• _Required work_:
Two lines in the data below mark the range: the one with "The repository should" and the one with "- (Aug. 2021 ~". Return both, along with every line between them, exactly.

Data records START

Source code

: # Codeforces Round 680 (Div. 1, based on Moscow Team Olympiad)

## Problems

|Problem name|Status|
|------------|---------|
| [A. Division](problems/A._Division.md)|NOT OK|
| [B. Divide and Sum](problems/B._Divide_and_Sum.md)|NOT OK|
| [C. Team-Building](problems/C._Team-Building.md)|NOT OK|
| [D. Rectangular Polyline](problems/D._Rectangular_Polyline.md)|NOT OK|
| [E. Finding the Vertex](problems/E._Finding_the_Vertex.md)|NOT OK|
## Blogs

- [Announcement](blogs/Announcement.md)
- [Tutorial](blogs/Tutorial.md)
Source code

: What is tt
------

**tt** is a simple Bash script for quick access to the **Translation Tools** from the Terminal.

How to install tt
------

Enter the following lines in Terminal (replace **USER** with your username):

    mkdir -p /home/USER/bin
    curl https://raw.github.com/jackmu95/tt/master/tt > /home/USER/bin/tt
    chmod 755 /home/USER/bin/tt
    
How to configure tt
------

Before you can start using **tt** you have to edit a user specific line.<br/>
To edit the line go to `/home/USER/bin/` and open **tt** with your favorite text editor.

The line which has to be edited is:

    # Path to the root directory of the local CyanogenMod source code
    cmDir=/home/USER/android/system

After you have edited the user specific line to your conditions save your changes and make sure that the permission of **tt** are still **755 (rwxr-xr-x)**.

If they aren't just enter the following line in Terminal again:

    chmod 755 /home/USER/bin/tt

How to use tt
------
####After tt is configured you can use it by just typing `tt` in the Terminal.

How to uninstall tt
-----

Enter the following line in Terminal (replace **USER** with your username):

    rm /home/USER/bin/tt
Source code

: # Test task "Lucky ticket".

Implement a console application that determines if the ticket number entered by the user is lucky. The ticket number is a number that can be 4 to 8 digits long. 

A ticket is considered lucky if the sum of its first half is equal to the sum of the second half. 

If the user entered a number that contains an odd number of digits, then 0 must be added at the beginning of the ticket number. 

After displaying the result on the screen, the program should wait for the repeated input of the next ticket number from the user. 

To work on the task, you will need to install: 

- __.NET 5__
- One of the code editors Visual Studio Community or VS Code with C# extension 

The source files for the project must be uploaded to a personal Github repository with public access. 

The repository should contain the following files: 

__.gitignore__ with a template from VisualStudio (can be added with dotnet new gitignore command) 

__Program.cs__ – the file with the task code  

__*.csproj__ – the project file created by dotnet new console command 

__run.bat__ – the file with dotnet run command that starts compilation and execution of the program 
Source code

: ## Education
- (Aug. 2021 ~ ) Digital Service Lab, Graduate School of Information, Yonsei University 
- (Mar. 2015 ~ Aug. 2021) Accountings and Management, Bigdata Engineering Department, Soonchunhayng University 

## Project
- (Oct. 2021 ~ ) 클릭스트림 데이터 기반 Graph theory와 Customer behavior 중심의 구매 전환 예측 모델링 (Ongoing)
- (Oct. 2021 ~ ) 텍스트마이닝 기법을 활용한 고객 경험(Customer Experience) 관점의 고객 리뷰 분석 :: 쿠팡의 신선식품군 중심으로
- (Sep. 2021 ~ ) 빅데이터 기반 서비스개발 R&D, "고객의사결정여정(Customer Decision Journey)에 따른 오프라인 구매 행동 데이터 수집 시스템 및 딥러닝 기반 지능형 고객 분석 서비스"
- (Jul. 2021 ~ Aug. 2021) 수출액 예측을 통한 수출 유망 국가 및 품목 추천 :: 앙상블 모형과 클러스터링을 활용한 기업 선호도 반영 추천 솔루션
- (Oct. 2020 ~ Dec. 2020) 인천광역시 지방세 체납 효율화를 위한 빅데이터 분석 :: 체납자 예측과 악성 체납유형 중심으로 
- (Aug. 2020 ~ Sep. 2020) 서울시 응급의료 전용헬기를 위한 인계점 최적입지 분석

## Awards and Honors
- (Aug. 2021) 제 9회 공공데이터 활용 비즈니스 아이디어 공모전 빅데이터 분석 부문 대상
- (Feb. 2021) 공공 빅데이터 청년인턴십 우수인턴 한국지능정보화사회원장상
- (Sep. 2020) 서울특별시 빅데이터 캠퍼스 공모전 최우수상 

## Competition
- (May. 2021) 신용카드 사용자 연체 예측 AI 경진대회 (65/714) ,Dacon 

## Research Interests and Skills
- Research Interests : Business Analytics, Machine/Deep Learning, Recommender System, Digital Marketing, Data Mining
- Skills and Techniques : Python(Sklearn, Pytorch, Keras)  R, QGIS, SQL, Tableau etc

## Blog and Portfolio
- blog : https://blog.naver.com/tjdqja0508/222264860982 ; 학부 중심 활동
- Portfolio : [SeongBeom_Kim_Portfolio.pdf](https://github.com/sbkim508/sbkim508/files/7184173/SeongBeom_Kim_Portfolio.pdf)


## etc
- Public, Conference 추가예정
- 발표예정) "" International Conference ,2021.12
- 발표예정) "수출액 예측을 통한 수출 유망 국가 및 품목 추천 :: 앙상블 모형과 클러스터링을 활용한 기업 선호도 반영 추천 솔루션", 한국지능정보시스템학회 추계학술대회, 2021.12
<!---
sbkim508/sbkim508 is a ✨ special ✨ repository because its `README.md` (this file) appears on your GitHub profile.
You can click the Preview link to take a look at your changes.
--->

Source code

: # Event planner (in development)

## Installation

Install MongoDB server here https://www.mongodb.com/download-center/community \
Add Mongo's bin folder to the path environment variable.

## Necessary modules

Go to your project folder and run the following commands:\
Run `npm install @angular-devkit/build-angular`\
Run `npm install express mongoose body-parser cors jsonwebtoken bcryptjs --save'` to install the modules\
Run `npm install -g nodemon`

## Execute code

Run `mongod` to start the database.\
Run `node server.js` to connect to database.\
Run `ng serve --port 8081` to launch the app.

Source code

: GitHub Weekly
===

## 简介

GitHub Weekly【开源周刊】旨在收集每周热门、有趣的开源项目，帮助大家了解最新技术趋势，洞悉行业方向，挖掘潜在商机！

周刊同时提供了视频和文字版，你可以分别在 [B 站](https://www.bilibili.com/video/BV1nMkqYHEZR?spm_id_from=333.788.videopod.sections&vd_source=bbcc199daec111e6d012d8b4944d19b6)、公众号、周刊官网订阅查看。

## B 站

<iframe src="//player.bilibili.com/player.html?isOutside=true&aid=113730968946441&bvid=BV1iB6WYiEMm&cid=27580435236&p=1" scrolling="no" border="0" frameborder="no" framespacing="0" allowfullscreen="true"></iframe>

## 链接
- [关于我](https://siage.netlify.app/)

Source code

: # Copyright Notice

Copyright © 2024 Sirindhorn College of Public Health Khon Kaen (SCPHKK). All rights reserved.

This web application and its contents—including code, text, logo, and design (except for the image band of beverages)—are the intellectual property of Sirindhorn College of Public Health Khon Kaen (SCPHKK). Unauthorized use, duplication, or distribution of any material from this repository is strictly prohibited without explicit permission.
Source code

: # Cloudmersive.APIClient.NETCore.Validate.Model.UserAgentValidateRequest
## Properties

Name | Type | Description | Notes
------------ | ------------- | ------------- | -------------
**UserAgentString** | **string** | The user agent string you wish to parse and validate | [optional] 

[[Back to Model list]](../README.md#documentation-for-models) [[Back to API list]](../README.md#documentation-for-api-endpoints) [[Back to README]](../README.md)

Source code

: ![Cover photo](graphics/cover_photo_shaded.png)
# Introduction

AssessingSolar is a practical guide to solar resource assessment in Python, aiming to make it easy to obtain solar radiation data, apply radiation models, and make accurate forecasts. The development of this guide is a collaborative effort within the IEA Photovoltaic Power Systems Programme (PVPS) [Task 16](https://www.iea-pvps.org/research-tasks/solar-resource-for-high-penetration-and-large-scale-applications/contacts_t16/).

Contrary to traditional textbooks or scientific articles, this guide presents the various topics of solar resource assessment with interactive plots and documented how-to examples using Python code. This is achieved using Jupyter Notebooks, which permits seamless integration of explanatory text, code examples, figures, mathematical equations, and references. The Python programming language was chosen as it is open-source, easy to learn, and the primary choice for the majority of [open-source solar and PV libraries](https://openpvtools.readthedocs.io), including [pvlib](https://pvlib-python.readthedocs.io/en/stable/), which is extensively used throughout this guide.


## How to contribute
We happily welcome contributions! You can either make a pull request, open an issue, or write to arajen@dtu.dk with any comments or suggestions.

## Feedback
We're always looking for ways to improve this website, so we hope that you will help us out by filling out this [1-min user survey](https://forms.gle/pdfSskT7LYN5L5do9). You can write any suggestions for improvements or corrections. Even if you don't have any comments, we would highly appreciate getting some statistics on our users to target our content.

Data records END

• _Task result_:
The repository should contain the following files: 

__.gitignore__ with a template from VisualStudio (can be added with dotnet new gitignore command) 

__Program.cs__ – the file with the task code  

__*.csproj__ – the project file created by dotnet new console command 

__run.bat__ – the file with dotnet run command that starts compilation and execution of the program 
Source code

: ## Education
- (Aug. 2021 ~ ) Digital Service Lab, Graduate School of Information, Yonsei University 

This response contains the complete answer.